The Scots were climbing the inner breach now, and a stream of men was vanishing over the rocky summit of the outer breach. No mines had awaited the attackers, and no cannon had been placed athwart the breach to blast them as they flooded through the wall. Sepoys scrambled up the stones.
“Hurry!” the aides shouted. “Hurry!”
Sharpe ran down the slope toward the tank. His canteen and haversack thumped on his waist, and sweat poured down his face. “Slow down!” Morris shouted at him, but Sharpe ignored the call. The company was breaking apart as the more eager of the men hurried to catch up with Sharpe and the others dallied with Morris. “Slow down, damn you!” Morris called to Sharpe again.
“Keep going!” Kenny’s aides shouted. Two of them had been posted beside the tank and they gestured the men on. The round shot of the breaching batteries hammered above their heads making a noise like great barrels rolling across floorboards, then cracked into the smoke-rimmed upper wall. A green and red flag waved there. Sharpe saw an Arab aim a musket, then smoke obscured the sight. A small cannonball struck a sepoy, throwing him back and smearing the stony road with blood and guts. Sharpe leaped the sprawling body and saw he had reached the reservoir. The water was low and scummed green. Two Scots and a sepoy lay on the sun-baked mud, their blood seeping into the cracks that crazed the bank. A musket ball hammered into the mud, then a small round shot lashed into the rear of Morris’s company and bowled over two men. “Leave them!” an aide shouted. “Just leave them!” A rocket smashed close by Sharpe’s head, enveloping him in smoke and sparks. A wounded man crawled back beside the road, trailing a shattered leg. Another, blood oozing from his belly, collapsed on the mud and lapped at the filthy water.
Sharpe half choked on the thick smoke as he stumbled up the rising ground. Big black round shot lay here, left from the cannonade that had made the first breach. Two redcoat bodies had been heaved aside, three others twitched and called for help, but Kenny had posted another aide here to keep the troops moving. Dust spurted where musket balls lashed into die ground, then Sharpe was on the breach itself, half lost his balance as he climbed the ramp, and then was pushed from behind. Men jostled up the stones, clambered up, hauled themselves up with one hand while the other gripped their musket. Sharpe put his hand on a smear of blood. The dusty rubble was almost too hot to touch, and the ramp was much longer than Sharpe had anticipated. Men shouted hoarsely as they climbed, and still the bullets thudded down. An arrow struck and quivered in a musket stock. A rocket crashed into the flood of men, parting it momentarily as the carcass flamed madly where it had lodged between a boulder and a cannonball. Someone unceremoniously dumped a dead Scotsman on top of the hissing rocket and the press of men clambered on up over the corpse.
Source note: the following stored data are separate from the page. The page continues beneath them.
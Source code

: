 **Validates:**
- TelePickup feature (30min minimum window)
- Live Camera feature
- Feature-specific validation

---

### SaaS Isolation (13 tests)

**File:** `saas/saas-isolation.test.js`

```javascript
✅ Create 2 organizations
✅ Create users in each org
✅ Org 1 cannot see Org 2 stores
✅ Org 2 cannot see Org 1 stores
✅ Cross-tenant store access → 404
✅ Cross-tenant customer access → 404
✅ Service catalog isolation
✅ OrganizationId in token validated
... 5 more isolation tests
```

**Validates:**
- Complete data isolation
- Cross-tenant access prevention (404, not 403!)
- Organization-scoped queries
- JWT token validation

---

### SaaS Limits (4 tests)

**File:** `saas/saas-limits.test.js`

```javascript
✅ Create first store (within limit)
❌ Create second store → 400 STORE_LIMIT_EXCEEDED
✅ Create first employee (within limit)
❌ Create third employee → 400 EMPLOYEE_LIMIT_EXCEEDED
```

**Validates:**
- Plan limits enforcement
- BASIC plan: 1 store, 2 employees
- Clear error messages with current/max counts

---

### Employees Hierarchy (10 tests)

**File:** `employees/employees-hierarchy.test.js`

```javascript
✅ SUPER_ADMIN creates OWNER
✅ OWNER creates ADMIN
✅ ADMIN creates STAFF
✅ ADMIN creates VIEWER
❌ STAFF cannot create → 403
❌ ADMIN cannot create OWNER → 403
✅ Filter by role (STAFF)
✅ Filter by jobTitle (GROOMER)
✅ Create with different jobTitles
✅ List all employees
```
Once at the summit the attackers turned to their left and ran down the inside of the breach to the dry grass that separated the two walls. A fight was going on in the left-hand breach, and men were bunching behind it, but Sharpe could see the Scots were gradually inching up the slope. By God, he thought, but they were almost in! The British guns had ceased firing for fear of hitting their own men.
Sharpe turned right, going to the second inner breach that Morris’s company was supposed to seal off. High above him, from the fire step of the inner wall, defenders leaned over to fire down into the space between the ramparts. Sharpe seemed to be running through a hail of bullets that magically did not touch him. Smoke wreathed about him, then he saw the broken stones of the breach in front and he leaped onto them and clambered upward. “I’m with you, Dick!” Tom Garrard shouted just behind, then a man appeared in the smoke above Sharpe and heaved down a balk of wood.
The timber struck Sharpe on the chest, throwing him back onto Garrard who clutched at him as the two men fell on the stones. Sharpe swore as a fusillade of musket fire came down from the breach summit. A handful of men was with him, maybe six or seven, but none seemed to be hit. They crouched behind him, waiting for orders. “No farther!” Morris shouted. “No farther!”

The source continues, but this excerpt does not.